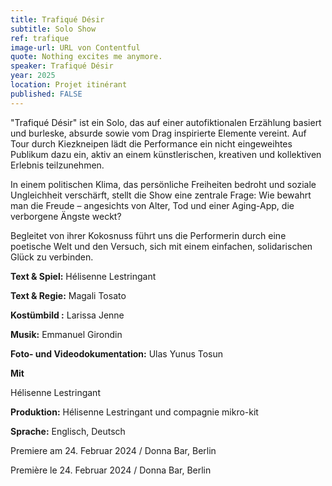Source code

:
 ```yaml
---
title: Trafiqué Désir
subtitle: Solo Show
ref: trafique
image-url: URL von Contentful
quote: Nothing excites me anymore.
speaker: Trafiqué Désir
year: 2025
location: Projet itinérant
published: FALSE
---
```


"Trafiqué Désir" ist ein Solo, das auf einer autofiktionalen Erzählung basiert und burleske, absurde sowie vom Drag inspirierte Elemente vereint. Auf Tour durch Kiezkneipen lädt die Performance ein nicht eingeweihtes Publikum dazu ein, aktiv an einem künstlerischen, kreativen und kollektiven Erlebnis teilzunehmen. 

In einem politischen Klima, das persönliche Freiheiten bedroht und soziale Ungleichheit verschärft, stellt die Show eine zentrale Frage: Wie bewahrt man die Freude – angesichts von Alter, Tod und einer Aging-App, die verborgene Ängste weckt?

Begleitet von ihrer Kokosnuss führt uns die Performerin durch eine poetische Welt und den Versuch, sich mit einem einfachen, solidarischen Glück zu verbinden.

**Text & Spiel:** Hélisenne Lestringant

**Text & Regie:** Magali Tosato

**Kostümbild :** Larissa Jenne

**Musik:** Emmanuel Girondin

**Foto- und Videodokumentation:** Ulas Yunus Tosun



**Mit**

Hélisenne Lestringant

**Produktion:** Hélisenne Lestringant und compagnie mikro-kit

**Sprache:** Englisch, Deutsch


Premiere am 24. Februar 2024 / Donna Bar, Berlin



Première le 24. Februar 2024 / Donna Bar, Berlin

◆ ◆ ◆

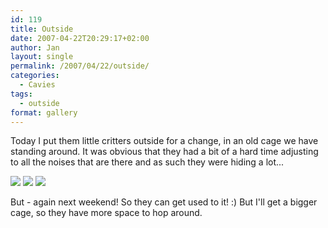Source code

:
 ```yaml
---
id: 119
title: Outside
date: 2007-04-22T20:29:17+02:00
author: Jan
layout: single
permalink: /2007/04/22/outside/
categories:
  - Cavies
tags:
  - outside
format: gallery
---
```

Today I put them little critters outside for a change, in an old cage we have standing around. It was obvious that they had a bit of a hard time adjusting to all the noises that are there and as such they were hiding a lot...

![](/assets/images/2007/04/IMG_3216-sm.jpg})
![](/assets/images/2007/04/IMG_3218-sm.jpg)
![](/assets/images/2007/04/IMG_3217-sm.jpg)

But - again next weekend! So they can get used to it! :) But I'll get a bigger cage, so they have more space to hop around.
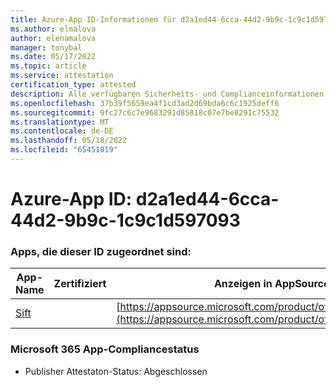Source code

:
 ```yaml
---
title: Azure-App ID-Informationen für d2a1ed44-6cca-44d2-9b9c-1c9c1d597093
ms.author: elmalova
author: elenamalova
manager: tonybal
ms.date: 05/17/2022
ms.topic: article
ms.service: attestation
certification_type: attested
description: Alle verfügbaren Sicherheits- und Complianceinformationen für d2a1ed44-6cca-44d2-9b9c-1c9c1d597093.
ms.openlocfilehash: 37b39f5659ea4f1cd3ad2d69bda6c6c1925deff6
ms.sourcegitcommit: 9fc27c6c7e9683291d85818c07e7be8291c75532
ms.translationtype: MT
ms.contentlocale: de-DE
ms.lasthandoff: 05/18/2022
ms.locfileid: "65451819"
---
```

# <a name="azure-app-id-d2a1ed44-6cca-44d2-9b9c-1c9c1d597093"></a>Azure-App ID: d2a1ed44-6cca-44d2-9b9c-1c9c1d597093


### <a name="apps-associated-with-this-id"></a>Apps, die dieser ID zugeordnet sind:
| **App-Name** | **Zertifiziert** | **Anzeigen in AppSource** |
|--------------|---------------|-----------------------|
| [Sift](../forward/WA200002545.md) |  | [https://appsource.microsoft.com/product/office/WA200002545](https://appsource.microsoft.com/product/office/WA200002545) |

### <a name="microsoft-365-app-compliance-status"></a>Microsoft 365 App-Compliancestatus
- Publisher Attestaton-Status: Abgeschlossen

◆ ◆ ◆

EXERCISE GOAL:
All lines of the data that hold "Lestringant" need to be copied.

TASK OUTPUT:
**Text & Spiel:** Hélisenne Lestringant
Hélisenne Lestringant
**Produktion:** Hélisenne Lestringant und compagnie mikro-kit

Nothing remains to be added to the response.